#### RECORDS SUPPLIED:
------
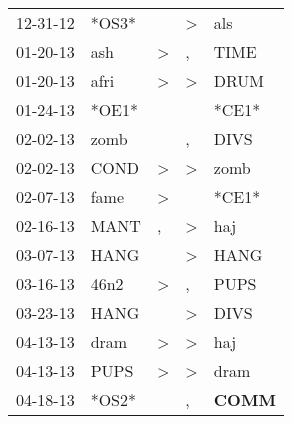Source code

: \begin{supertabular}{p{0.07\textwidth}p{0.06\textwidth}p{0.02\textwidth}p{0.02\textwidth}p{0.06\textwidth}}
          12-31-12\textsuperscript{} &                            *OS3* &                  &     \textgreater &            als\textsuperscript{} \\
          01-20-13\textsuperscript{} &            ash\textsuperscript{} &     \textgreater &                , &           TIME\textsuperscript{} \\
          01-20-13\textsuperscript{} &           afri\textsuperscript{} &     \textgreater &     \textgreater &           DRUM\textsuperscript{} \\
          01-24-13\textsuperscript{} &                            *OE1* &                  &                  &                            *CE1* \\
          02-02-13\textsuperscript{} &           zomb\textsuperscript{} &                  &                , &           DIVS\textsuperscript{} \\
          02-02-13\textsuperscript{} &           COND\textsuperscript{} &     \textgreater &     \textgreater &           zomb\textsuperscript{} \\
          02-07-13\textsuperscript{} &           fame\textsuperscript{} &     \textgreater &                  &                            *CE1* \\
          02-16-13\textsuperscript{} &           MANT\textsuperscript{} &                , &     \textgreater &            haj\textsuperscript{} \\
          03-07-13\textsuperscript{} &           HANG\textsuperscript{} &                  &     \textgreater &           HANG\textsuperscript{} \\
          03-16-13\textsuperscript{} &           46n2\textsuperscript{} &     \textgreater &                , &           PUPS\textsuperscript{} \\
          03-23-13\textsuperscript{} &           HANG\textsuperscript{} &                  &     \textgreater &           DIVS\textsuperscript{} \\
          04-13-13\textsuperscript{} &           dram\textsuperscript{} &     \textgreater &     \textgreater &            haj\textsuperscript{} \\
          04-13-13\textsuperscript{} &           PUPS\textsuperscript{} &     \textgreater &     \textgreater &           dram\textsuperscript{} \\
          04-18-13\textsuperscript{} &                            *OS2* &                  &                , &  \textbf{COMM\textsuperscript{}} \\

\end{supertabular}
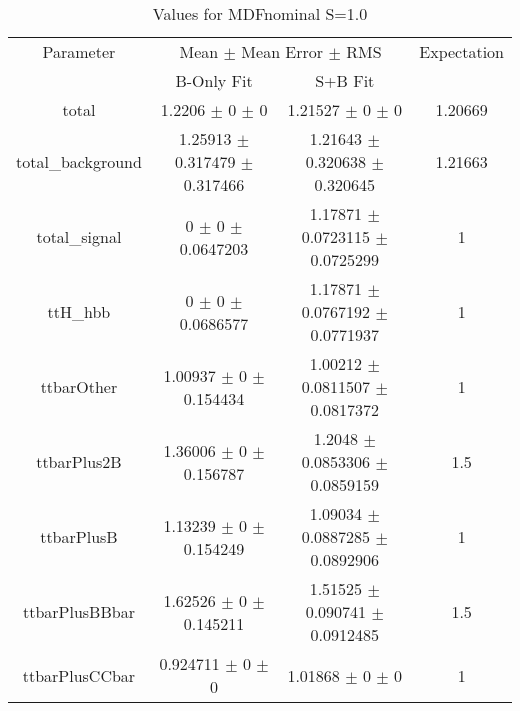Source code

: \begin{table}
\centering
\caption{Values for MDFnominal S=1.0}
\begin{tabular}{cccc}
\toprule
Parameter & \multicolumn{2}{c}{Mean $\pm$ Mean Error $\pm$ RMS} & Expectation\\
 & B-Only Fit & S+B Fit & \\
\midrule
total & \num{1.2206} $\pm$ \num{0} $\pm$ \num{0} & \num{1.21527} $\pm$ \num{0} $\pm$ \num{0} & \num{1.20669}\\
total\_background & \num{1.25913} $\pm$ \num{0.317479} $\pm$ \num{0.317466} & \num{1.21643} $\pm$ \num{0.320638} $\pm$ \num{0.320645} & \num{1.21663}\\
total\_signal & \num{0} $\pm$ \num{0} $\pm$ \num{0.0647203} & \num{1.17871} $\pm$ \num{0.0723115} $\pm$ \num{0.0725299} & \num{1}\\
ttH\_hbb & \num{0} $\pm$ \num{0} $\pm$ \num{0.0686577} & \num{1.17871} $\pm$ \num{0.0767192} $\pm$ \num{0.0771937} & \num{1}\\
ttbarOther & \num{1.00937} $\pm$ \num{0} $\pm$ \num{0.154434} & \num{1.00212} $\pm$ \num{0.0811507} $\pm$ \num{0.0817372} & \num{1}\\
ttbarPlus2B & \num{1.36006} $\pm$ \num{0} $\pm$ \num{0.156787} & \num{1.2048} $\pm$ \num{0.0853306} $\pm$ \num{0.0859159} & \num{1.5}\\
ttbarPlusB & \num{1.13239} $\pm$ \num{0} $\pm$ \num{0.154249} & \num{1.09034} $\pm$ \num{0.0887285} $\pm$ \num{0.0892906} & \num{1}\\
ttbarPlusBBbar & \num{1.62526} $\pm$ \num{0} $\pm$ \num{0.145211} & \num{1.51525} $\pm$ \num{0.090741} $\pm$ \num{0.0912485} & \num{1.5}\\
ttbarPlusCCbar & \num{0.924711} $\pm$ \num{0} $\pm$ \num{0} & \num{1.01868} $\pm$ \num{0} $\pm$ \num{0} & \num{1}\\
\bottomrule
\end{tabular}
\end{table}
------
#### WHAT YOU HAVE TO DO:
The response must contain every line from the listing above in which the string "supertabular" appears.

#### REPLY TO THE EXERCISE:
: \begin{supertabular}{p{0.07\textwidth}p{0.06\textwidth}p{0.02\textwidth}p{0.02\textwidth}p{0.06\textwidth}}
\end{supertabular}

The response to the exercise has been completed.